The central mystery, of course, is what happened to the plane. Hints so far have been reassuringly secular. Although the first episode suggests that there is some element of predestination involved, with Dallas’ kid gaining access to a life-saving leukaemia treatment that wasn’t available in 2013, but is in 2018, thanks to another one of the plane’s passengers, for example. But, it’s become clear over these first three episodes that something else is at work, something (literally) shadowy and potentially even malevolent. All of which suggests either aliens or time travellers, doing their best to fix some wrongs in their past using their foreknowledge.
Which could be cool. Or it could still be God and his angels versus Satan and his evil minions. Which could be cool, but a bit stupid in context. Or it could be something else made-up and not very cool at all.
At the moment, it’s just about cool enough that it’s enough to sustain my interest. It’s being dripped out quickly enough that I’m not feeling too impatient, and although everything about the drama and this central idea is clichéd, particularly the possibly evil NSA investigators, it’s still done just about smartly enough than my curiosity is still piqued.
Who?
As I predicted in my review of the first episode, however, most of each episode is taken up with the random cop dramas instigated by the voices, as well as the soapy soapiness of people trying to cope with the fact that their loved ones might have moved on, twin sisters have grown up, parents have died and children have gone to jail. You do feel like telling everyone to suck it up and get on with it a lot, every episode.
Despite the ensemble cast and characters, there’s also nobody who’s actually really any good or watchable among the lot of them: the characters are unremarkable and tedious, there’s not one good line per episode, and the actors have so little of note to work with, you could have Mark Rylance and Benedict Cumberbatch read the scripts to you and you’d still barely remember it. There’s no Mark Rylance or Benedict Cumberbatch in this cast, mind.

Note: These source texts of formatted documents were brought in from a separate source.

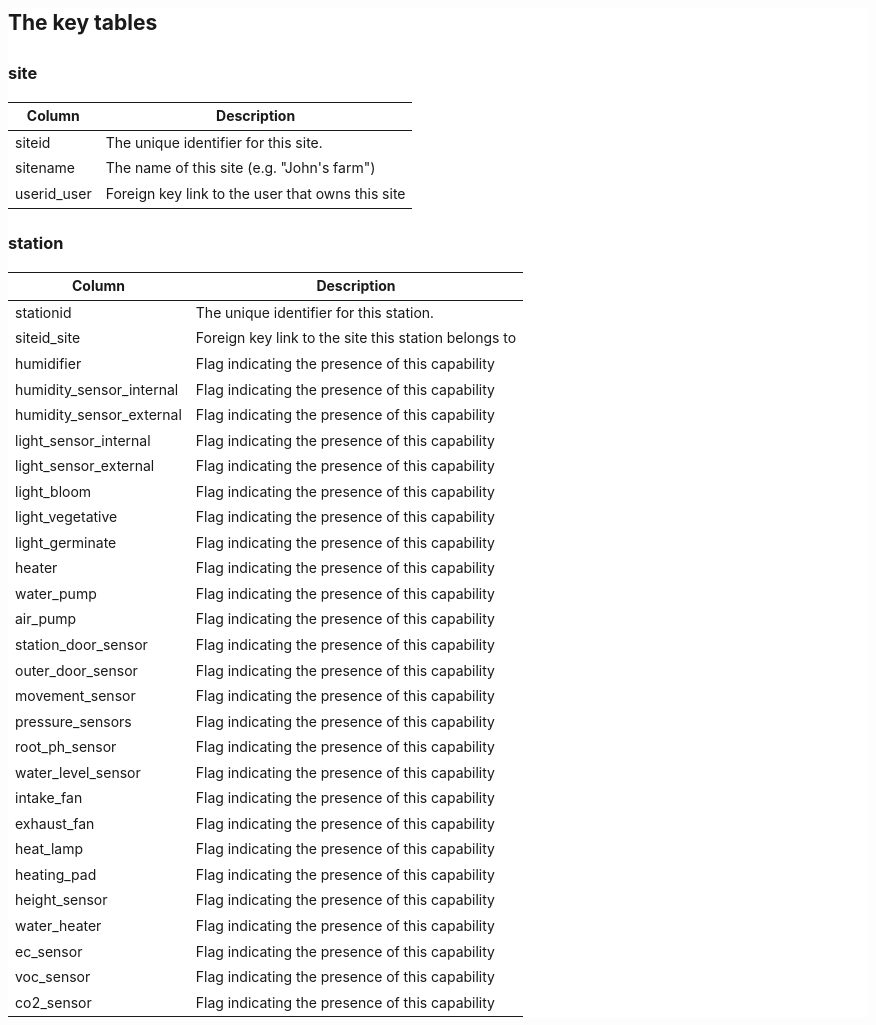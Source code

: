 ## The key tables

### site
| Column      | Description                                      |
|-------------|--------------------------------------------------|
| siteid      | The unique identifier for this site.             | 
| sitename    | The name of this site (e.g. "John's farm")       |
| userid_user | Foreign key link to the user that owns this site |

### station
| Column                                 | Description                                                                                                                         |
|----------------------------------------|-------------------------------------------------------------------------------------------------------------------------------------|
| stationid                              | The unique identifier for this station.                                                                                             | 
| siteid_site                            | Foreign key link to the site this station belongs to                                                                                |
| humidifier                             | Flag indicating the presence of this capability                                                                                     |
| humidity_sensor_internal               | Flag indicating the presence of this capability                                                                                     |
| humidity_sensor_external               | Flag indicating the presence of this capability                                                                                     |
| light_sensor_internal                  | Flag indicating the presence of this capability                                                                                     |
| light_sensor_external                  | Flag indicating the presence of this capability                                                                                     |
| light_bloom                            | Flag indicating the presence of this capability                                                                                     |
| light_vegetative                       | Flag indicating the presence of this capability                                                                                     |
| light_germinate                        | Flag indicating the presence of this capability                                                                                     |
| heater                                 | Flag indicating the presence of this capability                                                                                     |
| water_pump                             | Flag indicating the presence of this capability                                                                                     |
| air_pump                               | Flag indicating the presence of this capability                                                                                     |
| station_door_sensor                    | Flag indicating the presence of this capability                                                                                     |
| outer_door_sensor                      | Flag indicating the presence of this capability                                                                                     |
| movement_sensor                        | Flag indicating the presence of this capability                                                                                     |
| pressure_sensors                       | Flag indicating the presence of this capability                                                                                     |
| root_ph_sensor                         | Flag indicating the presence of this capability                                                                                     |
| water_level_sensor                     | Flag indicating the presence of this capability                                                                                     |
| intake_fan                             | Flag indicating the presence of this capability                                                                                     |
| exhaust_fan                            | Flag indicating the presence of this capability                                                                                     |
| heat_lamp                              | Flag indicating the presence of this capability                                                                                     |
| heating_pad                            | Flag indicating the presence of this capability                                                                                     |
| height_sensor                          | Flag indicating the presence of this capability                                                                                     |
| water_heater                           | Flag indicating the presence of this capability                                                                                     |
| ec_sensor                              | Flag indicating the presence of this capability                                                                                     |
| voc_sensor                             | Flag indicating the presence of this capability                                                                                     |
| co2_sensor                             | Flag indicating the presence of this capability                                                                                     |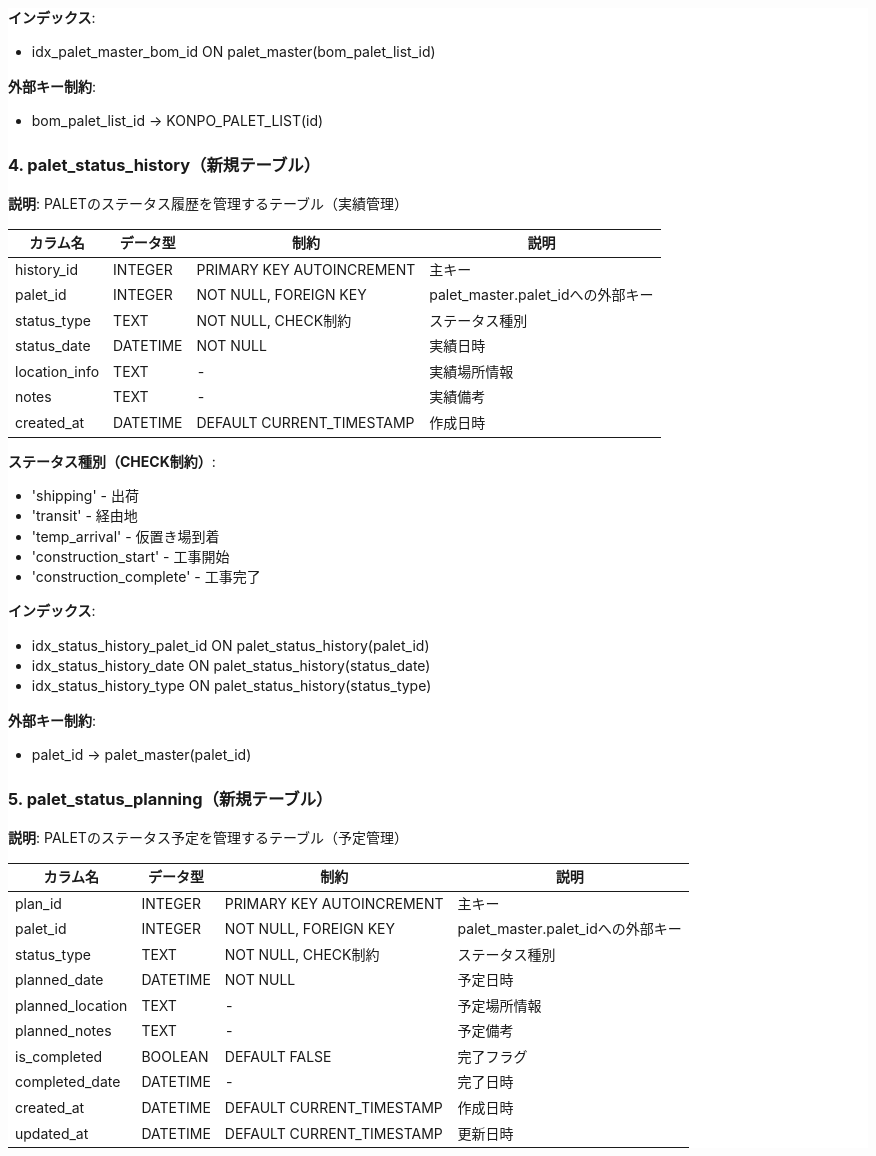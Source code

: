 **インデックス**:
- idx_palet_master_bom_id ON palet_master(bom_palet_list_id)

**外部キー制約**:
- bom_palet_list_id → KONPO_PALET_LIST(id)

### 4. palet_status_history（新規テーブル）
**説明**: PALETのステータス履歴を管理するテーブル（実績管理）

| カラム名 | データ型 | 制約 | 説明 |
|---------|---------|------|------|
| history_id | INTEGER | PRIMARY KEY AUTOINCREMENT | 主キー |
| palet_id | INTEGER | NOT NULL, FOREIGN KEY | palet_master.palet_idへの外部キー |
| status_type | TEXT | NOT NULL, CHECK制約 | ステータス種別 |
| status_date | DATETIME | NOT NULL | 実績日時 |
| location_info | TEXT | - | 実績場所情報 |
| notes | TEXT | - | 実績備考 |
| created_at | DATETIME | DEFAULT CURRENT_TIMESTAMP | 作成日時 |

**ステータス種別（CHECK制約）**:
- 'shipping' - 出荷
- 'transit' - 経由地
- 'temp_arrival' - 仮置き場到着
- 'construction_start' - 工事開始
- 'construction_complete' - 工事完了

**インデックス**:
- idx_status_history_palet_id ON palet_status_history(palet_id)
- idx_status_history_date ON palet_status_history(status_date)
- idx_status_history_type ON palet_status_history(status_type)

**外部キー制約**:
- palet_id → palet_master(palet_id)

### 5. palet_status_planning（新規テーブル）
**説明**: PALETのステータス予定を管理するテーブル（予定管理）

| カラム名 | データ型 | 制約 | 説明 |
|---------|---------|------|------|
| plan_id | INTEGER | PRIMARY KEY AUTOINCREMENT | 主キー |
| palet_id | INTEGER | NOT NULL, FOREIGN KEY | palet_master.palet_idへの外部キー |
| status_type | TEXT | NOT NULL, CHECK制約 | ステータス種別 |
| planned_date | DATETIME | NOT NULL | 予定日時 |
| planned_location | TEXT | - | 予定場所情報 |
| planned_notes | TEXT | - | 予定備考 |
| is_completed | BOOLEAN | DEFAULT FALSE | 完了フラグ |
| completed_date | DATETIME | - | 完了日時 |
| created_at | DATETIME | DEFAULT CURRENT_TIMESTAMP | 作成日時 |
| updated_at | DATETIME | DEFAULT CURRENT_TIMESTAMP | 更新日時 |
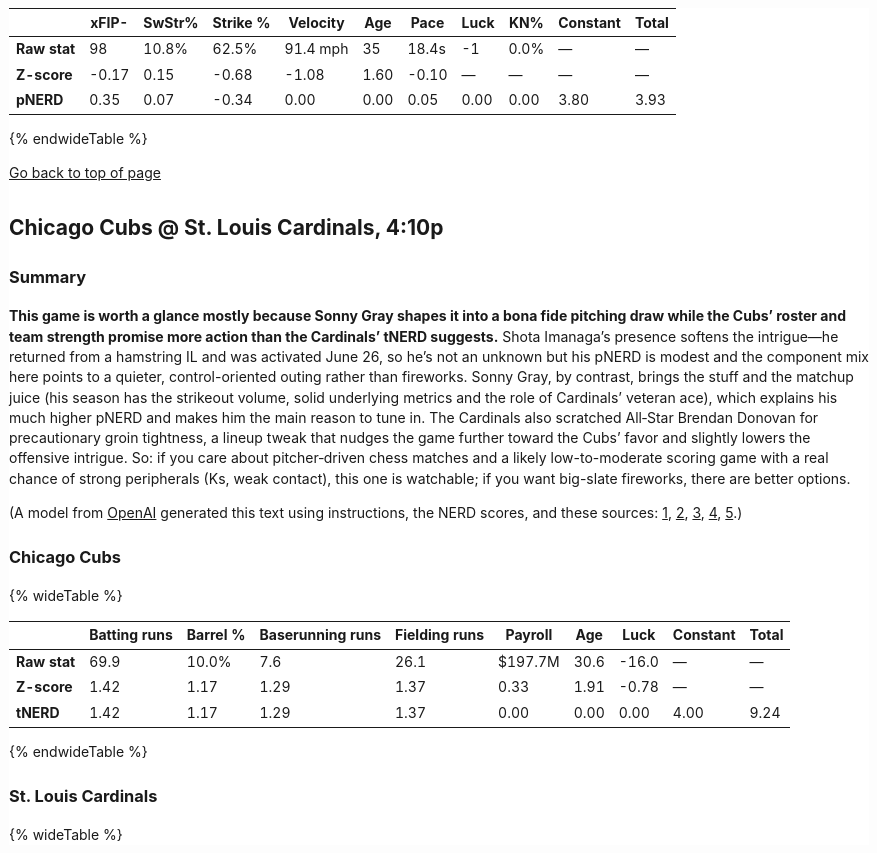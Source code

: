 |              | xFIP- | SwStr% | Strike % | Velocity | Age   | Pace  | Luck | KN%  | Constant | Total |
| ------------ | ----- | ------ | -------- | -------- | ----- | ----- | ---- | ---- | -------- | ----- |
| **Raw stat** | 98 | 10.8% | 62.5% | 91.4 mph | 35 | 18.4s | -1 | 0.0% | — | — |
| **Z-score** | -0.17 | 0.15 | -0.68 | -1.08 | 1.60 | -0.10 | — | — | — | — |
| **pNERD** | 0.35 | 0.07 | -0.34 | 0.00 | 0.00 | 0.05 | 0.00 | 0.00 | 3.80 | 3.93 |
{% endwideTable %}


[Go back to top of page](#)

## Chicago Cubs @ St. Louis Cardinals, 4:10p

### Summary

**This game is worth a glance mostly because Sonny Gray shapes it into a bona fide pitching draw while the Cubs’ roster and team strength promise more action than the Cardinals’ tNERD suggests.** Shota Imanaga’s presence softens the intrigue—he returned from a hamstring IL and was activated June 26, so he’s not an unknown but his pNERD is modest and the component mix here points to a quieter, control-oriented outing rather than fireworks.  Sonny Gray, by contrast, brings the stuff and the matchup juice (his season has the strikeout volume, solid underlying metrics and the role of Cardinals’ veteran ace), which explains his much higher pNERD and makes him the main reason to tune in.  The Cardinals also scratched All‑Star Brendan Donovan for precautionary groin tightness, a lineup tweak that nudges the game further toward the Cubs’ favor and slightly lowers the offensive intrigue.  So: if you care about pitcher‑driven chess matches and a likely low-to-moderate scoring game with a real chance of strong peripherals (Ks, weak contact), this one is watchable; if you want big-slate fireworks, there are better options.

(A model from [OpenAI](https://www.openai.com) generated this text using instructions, the NERD scores, and these sources: [1](https://www.mlb.com/cubs/player/shota-imanaga-684007?utm_source=chatgpt.com), [2](https://www.espn.com/mlb/story/_/id/45029743/chicago-cubs-rush-injured-shota-imanaga-recovery?utm_source=chatgpt.com), [3](https://www.espn.com/mlb/player/_/id/32082/sonny-gray?utm_source=chatgpt.com), [4](https://www.statmuse.com/mlb/ask/sonny-gray-stats-with-cardinals?utm_source=chatgpt.com), [5](https://www.reuters.com/sports/cardinals-all-star-2b-brendan-donovan-groin-out-vs-cubs-2025-08-10/?utm_source=chatgpt.com).)

### Chicago Cubs

{% wideTable %}

|              | Batting runs | Barrel % | Baserunning runs | Fielding runs | Payroll | Age   | Luck | Constant | Total |
| ------------ | ------------ | -------- | ----------- | -------- | ------- | ----- | ---- | -------- | ----- |
| **Raw stat** | 69.9 | 10.0% | 7.6 | 26.1 | $197.7M | 30.6 | -16.0 | — | — |
| **Z-score** | 1.42 | 1.17 | 1.29 | 1.37 | 0.33 | 1.91 | -0.78 | — | — |
| **tNERD** | 1.42 | 1.17 | 1.29 | 1.37 | 0.00 | 0.00 | 0.00 | 4.00 | 9.24 |
{% endwideTable %}

### St. Louis Cardinals

{% wideTable %}

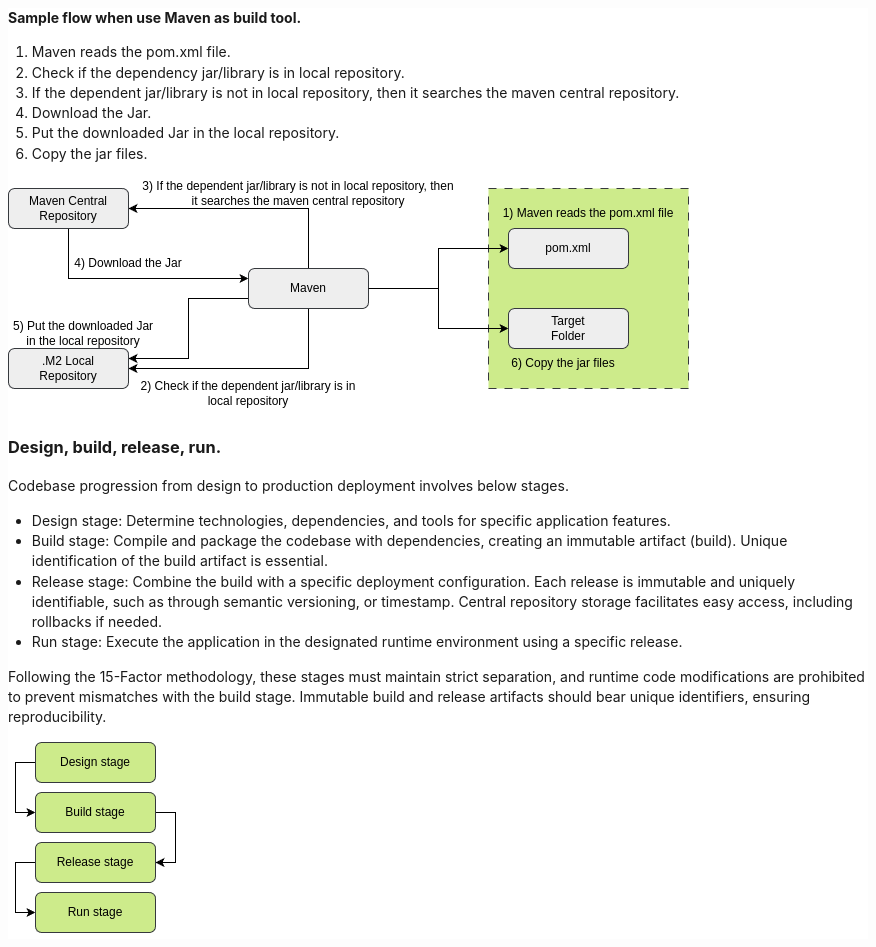 **Sample flow when use Maven as build tool.**

1. Maven reads the pom.xml file.
2. Check if the dependency jar/library is in local repository.
3. If the dependent jar/library is not in local repository, then it searches the maven central repository.
4. Download the Jar.
5. Put the downloaded Jar in the local repository.
6. Copy the jar files.

![Dependency Management.](flashcard-img/dependency-management.png "Dependency Management.")

### Design, build, release, run.

Codebase progression from design to production deployment involves below stages.
* Design stage: Determine technologies, dependencies, and tools for specific application features.
* Build stage: Compile and package the codebase with dependencies, creating an immutable artifact (build). Unique identification
of the build artifact is essential.
* Release stage: Combine the build with a specific deployment configuration. Each release is immutable and uniquely identifiable,
such as through semantic versioning, or timestamp. Central repository storage facilitates easy access, including rollbacks
if needed.
* Run stage: Execute the application in the designated runtime environment using a specific release.

Following the 15-Factor methodology, these stages must maintain strict separation, and runtime code modifications are
prohibited to prevent mismatches with the build stage. Immutable build and release artifacts should bear unique identifiers,
ensuring reproducibility.

![Design, build, release, run.](flashcard-img/design-build-release-run.png "Design, build, release, run.")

All of which makes Manifest a show I can’t recommend to anyone. There’s no point to watching this show, unless you happen to like a slightly sci-fi crime procedural in which everything gets solved thanks to some help from some voices.
However, unfortunately, I’ve now watched three episodes, and there’s been just enough interest kindled in me by them that I’m going to stick with it for a while. To be fair, that’s more than FlashForward managed, but I doubt I’ll make it for a full Lost run. Then again, I doubt Manifest itself will make it that far, either.